C19 A file that doesn't match a glob pattern you use changed.
Also from Beth Andres-Beck:
If you have 100% test coverage and your tests use mocks, no you don’t.
— @bethcodes, 2020-12-29T01:51:00Z
https://twitter.com/bethcodes/status/1343736477839020032
You Aren't Running the Code You Think You Are
There is another set of problems that aren't strictly causes of code
rusting, but which help to explain a set of related situations every
developer has probably experienced, which all fall under the general
heading of you aren't running the code you think you are.
M1 The code you're running is not the the version you think it is
(e.g. you're in the wrong directory).
M2 You are running the code on a different server from the one you think
you are (e.g. you haven't realised you're ssh'd in to a different
machine or editing a file over a network).
M3 You're editing the code in one place but running it in another.
M4 You have cross-mounted a file system and it's the wrong file
system or you think you are/aren't using it when you actually
aren't/are (respectively).
M5 Something (e.g. a browser) is caching your code (or some CSS
or an image or something).
M6 The code has in fact run correctly (tests have passed)
but you're look at the wrong output (wrong directory, wrong tab,
wrong URL, wrong window, wrong machine...)
M7 Your compiled code is out-of-sync with your source code, so you're
not running what you think you are.
M8 You're running (or not running) a virtual environment when you
think you are not (or are), respectively.
M9 You're running a virtual environment and not understanding how
it's doing its magic, with the result that you're not using the libraries/code
you think you are.
M10 You use a package manager that's installed the right libraries
into a different Python (or whatever) from the one you think it has.
M11 You think you haven't changed the code/libraries/Python you're
using, but in fact you did when you updated (what you thought was)
a different virtual (or non-virtual) environment.
M12 You have a conflict between different import directories (e.g.
a local site-packages
and a system site-packages
), with different
versions of the same library, and aren't importing the one you think you are.
M13 You think the code hasn't changed because you recorded the
version number, but there was a code change that didn't cause the
version number to be changed, or the code has multiple version
numbers, or the code is reporting its version number wrongly, or the
version number actually refers to a number of slightly different
builds that are supposed to have the same behaviour, but don't.

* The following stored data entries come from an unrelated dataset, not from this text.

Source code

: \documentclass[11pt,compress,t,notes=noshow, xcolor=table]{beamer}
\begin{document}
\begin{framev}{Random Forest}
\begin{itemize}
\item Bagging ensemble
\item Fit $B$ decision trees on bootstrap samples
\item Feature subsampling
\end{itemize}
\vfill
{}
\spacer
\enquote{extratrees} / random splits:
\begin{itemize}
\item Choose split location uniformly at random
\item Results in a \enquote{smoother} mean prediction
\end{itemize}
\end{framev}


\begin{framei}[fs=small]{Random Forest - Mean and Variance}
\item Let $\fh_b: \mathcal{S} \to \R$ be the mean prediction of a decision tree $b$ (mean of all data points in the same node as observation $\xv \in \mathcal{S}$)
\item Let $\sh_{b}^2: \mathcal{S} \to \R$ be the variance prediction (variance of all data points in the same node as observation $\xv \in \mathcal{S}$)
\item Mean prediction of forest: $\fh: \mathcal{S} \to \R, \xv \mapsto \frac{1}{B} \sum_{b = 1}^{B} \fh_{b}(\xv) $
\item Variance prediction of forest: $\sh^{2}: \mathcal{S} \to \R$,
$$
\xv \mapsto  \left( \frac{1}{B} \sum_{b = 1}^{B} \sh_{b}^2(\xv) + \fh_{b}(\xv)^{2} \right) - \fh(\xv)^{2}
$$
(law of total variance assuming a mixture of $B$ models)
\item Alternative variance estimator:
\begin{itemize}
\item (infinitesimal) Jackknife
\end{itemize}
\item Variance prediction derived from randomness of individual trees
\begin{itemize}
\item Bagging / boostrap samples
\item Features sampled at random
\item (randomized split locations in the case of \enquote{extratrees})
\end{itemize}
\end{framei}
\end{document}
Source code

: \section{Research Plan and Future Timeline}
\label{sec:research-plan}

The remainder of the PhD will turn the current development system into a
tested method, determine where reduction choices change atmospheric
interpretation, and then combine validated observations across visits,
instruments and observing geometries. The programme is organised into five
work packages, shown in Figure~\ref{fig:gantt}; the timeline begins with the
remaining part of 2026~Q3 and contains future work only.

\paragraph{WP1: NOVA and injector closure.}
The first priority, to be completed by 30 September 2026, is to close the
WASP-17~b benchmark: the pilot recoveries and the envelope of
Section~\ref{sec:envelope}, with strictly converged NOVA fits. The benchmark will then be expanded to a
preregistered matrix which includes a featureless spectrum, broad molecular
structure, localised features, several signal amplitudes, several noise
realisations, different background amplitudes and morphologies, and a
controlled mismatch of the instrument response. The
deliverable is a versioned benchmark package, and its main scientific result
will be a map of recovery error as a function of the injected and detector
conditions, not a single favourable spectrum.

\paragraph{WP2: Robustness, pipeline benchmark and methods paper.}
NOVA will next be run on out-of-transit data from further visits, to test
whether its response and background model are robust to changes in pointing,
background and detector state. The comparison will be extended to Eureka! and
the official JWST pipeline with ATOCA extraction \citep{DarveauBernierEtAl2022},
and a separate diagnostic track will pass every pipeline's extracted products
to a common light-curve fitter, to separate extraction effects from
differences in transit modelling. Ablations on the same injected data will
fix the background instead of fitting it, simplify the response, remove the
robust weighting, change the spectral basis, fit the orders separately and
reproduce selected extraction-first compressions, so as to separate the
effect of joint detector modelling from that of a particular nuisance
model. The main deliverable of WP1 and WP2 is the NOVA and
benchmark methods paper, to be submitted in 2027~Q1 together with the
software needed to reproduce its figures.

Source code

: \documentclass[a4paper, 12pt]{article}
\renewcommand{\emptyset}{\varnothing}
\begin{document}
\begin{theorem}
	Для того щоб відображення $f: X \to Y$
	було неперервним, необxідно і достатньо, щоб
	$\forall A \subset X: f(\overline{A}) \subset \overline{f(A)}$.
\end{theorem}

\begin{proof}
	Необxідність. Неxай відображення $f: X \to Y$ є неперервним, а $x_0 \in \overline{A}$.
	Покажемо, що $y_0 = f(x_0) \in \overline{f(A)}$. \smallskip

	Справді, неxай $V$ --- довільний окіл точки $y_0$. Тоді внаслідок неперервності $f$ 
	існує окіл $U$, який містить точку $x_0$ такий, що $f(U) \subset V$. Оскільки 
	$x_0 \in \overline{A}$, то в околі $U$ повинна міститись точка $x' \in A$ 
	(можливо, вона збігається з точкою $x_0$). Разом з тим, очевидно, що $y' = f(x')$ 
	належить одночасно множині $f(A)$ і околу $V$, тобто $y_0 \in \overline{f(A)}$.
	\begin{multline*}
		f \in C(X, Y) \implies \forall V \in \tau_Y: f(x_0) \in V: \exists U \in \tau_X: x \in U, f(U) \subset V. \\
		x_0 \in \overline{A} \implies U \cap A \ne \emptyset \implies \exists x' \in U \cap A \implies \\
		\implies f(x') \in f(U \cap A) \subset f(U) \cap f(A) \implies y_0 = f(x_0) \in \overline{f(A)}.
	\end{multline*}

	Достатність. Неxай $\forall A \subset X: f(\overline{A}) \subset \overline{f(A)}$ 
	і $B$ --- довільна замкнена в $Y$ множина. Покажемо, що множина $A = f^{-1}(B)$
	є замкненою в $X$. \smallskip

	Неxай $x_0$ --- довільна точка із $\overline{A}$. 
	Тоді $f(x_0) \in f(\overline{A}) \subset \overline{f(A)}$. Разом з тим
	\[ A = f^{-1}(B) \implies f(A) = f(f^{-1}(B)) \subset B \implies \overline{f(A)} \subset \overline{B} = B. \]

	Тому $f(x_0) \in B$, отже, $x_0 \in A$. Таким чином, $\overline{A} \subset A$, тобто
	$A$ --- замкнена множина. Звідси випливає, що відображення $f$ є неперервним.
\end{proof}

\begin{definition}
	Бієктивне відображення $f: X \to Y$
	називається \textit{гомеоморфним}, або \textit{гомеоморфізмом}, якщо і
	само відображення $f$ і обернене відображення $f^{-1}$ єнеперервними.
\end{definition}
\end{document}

M14 You have defined the same class or method or function or variable
more than once in a language that doesn't mind such things, and are looking
at (and possibly) editing a copy of the relevant function/callable/object
that is masked by the later definition. [Added 2022-09-14]
M15 A web server or application server has your code in memory and
changing or recompiling your code won't have any effect until you restart
that web server or application server. This is really a variation of M5,
but is subtly different because you wouldn't normally think of this as
caching. [Added 2024-03-30]
These are the ones that make you question your sanity.

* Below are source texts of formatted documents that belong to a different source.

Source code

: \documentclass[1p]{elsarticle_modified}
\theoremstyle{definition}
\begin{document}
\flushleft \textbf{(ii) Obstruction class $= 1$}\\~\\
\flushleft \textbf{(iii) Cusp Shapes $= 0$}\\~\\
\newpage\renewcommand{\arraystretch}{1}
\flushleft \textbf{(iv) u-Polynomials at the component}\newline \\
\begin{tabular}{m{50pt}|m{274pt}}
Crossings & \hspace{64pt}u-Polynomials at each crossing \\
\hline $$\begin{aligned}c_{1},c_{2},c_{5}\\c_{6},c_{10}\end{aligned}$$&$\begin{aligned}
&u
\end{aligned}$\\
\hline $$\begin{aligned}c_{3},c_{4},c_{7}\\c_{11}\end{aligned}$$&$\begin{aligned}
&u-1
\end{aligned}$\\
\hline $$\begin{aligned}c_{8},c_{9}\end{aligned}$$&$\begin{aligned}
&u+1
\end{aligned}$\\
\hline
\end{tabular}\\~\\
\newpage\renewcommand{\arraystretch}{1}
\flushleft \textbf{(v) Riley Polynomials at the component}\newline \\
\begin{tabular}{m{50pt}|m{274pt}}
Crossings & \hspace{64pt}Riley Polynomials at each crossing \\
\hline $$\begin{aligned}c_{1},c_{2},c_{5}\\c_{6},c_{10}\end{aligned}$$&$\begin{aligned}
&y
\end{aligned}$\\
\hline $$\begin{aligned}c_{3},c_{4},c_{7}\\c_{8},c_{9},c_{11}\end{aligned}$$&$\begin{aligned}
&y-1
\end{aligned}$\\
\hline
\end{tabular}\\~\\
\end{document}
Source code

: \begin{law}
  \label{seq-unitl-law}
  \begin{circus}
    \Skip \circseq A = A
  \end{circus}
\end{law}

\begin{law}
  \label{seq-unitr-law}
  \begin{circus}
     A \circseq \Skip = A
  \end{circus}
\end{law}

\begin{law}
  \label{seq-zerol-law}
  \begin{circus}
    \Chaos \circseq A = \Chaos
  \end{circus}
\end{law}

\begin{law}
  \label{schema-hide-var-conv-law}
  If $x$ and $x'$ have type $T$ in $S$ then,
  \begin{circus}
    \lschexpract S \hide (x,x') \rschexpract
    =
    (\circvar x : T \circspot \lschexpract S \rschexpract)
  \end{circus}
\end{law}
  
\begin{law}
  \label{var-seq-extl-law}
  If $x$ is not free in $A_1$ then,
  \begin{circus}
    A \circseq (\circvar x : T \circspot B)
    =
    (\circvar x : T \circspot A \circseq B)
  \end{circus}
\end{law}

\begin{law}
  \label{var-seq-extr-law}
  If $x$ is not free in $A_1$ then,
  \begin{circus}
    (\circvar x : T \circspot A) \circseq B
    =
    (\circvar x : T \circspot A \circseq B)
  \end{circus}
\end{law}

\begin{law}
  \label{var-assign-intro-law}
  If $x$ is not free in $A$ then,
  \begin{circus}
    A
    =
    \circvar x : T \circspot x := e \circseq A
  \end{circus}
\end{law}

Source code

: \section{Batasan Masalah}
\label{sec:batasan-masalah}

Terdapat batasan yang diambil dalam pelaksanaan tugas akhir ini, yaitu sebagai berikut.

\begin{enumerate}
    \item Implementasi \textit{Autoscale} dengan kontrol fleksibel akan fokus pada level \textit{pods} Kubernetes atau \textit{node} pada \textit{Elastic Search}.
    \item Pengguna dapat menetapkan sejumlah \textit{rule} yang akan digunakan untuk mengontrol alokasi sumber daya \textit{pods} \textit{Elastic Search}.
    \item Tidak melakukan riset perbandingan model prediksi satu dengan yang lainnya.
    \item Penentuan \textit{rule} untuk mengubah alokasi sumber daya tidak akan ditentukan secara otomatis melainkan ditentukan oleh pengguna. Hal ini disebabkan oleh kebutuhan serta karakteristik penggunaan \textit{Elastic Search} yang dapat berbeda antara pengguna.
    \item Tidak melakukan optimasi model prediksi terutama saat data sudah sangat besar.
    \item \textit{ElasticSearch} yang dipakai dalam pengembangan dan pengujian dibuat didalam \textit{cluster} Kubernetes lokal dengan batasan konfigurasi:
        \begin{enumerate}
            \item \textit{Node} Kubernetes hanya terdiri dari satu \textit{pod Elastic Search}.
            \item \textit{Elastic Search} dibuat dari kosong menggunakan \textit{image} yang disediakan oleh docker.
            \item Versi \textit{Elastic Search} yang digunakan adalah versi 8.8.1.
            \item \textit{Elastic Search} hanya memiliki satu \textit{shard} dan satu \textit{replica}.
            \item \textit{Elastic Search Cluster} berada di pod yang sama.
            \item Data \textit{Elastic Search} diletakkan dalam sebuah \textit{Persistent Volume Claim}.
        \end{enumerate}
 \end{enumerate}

TIP If what's happening can't be happening, trying introducing
a clear syntax error or debug statement or some other change you
should be able to see. Then check that it shows
up as expected when you're running your code.

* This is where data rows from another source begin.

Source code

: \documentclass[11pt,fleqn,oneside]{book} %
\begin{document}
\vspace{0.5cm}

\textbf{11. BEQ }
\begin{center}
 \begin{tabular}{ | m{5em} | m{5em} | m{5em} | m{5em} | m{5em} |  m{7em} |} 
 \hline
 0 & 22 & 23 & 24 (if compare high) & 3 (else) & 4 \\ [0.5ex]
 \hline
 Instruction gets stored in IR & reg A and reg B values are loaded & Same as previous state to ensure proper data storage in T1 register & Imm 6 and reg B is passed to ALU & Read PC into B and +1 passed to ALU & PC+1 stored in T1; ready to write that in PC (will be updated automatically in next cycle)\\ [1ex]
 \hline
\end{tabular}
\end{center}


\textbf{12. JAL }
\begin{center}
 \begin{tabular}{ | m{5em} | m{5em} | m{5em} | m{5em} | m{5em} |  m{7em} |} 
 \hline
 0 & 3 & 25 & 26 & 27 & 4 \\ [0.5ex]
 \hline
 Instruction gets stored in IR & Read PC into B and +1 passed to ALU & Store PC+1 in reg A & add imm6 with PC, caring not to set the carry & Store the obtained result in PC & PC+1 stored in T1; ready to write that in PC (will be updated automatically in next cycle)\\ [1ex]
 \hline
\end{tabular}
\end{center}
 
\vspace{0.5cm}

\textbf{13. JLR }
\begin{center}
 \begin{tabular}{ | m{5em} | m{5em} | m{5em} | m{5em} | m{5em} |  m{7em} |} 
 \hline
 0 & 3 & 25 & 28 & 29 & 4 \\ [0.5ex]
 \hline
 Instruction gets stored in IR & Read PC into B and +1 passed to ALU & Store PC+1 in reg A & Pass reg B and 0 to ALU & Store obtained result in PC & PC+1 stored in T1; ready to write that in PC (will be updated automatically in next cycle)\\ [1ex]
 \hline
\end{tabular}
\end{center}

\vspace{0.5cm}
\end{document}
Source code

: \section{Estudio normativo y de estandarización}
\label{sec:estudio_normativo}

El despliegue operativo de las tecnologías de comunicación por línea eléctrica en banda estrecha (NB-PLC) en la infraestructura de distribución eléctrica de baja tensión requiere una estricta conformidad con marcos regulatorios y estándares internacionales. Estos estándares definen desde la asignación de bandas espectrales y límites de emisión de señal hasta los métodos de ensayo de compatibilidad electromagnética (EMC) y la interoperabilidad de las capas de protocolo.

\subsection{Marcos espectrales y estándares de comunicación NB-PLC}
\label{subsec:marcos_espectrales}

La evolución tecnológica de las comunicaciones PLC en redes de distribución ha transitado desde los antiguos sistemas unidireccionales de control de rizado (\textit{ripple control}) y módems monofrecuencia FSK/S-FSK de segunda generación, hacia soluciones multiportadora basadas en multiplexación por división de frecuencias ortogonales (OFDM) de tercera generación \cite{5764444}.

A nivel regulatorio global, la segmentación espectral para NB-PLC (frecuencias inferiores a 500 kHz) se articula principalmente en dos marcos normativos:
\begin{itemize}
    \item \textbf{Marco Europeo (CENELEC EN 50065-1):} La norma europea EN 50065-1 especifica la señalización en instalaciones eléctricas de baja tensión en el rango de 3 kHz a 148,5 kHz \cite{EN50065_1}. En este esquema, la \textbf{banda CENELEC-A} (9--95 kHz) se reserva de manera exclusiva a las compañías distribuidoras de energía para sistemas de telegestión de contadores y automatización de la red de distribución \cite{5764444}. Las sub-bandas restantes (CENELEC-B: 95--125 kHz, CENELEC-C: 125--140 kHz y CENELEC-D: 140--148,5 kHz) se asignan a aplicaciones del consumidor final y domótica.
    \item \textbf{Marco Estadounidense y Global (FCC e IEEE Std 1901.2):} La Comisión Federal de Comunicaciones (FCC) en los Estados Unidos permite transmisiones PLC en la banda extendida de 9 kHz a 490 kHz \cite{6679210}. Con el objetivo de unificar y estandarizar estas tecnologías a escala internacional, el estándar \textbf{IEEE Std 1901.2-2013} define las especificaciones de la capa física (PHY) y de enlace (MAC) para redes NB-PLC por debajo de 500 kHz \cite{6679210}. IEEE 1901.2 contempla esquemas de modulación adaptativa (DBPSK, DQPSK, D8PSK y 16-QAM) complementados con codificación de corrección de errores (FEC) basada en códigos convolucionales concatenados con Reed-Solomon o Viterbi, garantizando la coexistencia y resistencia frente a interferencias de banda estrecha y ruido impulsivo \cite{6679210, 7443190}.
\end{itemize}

Almost every time I think I'm losing my mind when coding, it's
because I'm editing and running different code
(or viewing results from different code).
Time has Moved On
T1 Your code has a (usually implicit) date/time dependence in it, e.g.
- it uses 2-digit dates
- it assumes it's running in 2022
- it assumes it's not 29th February, or 1st January, or isn't a weekend...
- it assumes something else that's not true about (computer) time (no
leap seconds, no daylight savings times, no time-zones, no half-hour-aligned
timezones...)
- it uses 2-digit dates with a pivot year and time (or some computed time
the code uses) moves past the pivot year.
T2 Time is 'bigger' in some material way that causes a problem, e.g.
- Y2K
- Unix 2038 (when the numner of seconds from 1 Jan 1970 overflows
32-bit integers)
- Number of days since the code was written needs more digits (10, 100, 1000).
T3 While the code is running, daylight savings time starts or stops,
and a measured (local) time interval goes negative.
T4 Your code uses Excel to interpret data and today's a special date
that Excel doesn't (or more likely does) recognize.
T5 The system clock is wrong (perhaps badly wrong); or the system
clock was wrong when you ran it before and is now right.
Resources Used by the Code Have Changed
R1 A resource your code uses (a database, a reference file, a page
on the internet, a web service) returns different data
from the data it always previously returned.
R2 A resource your code uses returns data in a different format
e.g. a different text encoding, different precision, different line endings
(Unix vs. PC vs. Mac), presence or absence of a byte-order marker (BOM) in UTF-8, presence of new characters in Unicode, different normalization of unicode, indented or unindented JSON/XML, different sort order etc.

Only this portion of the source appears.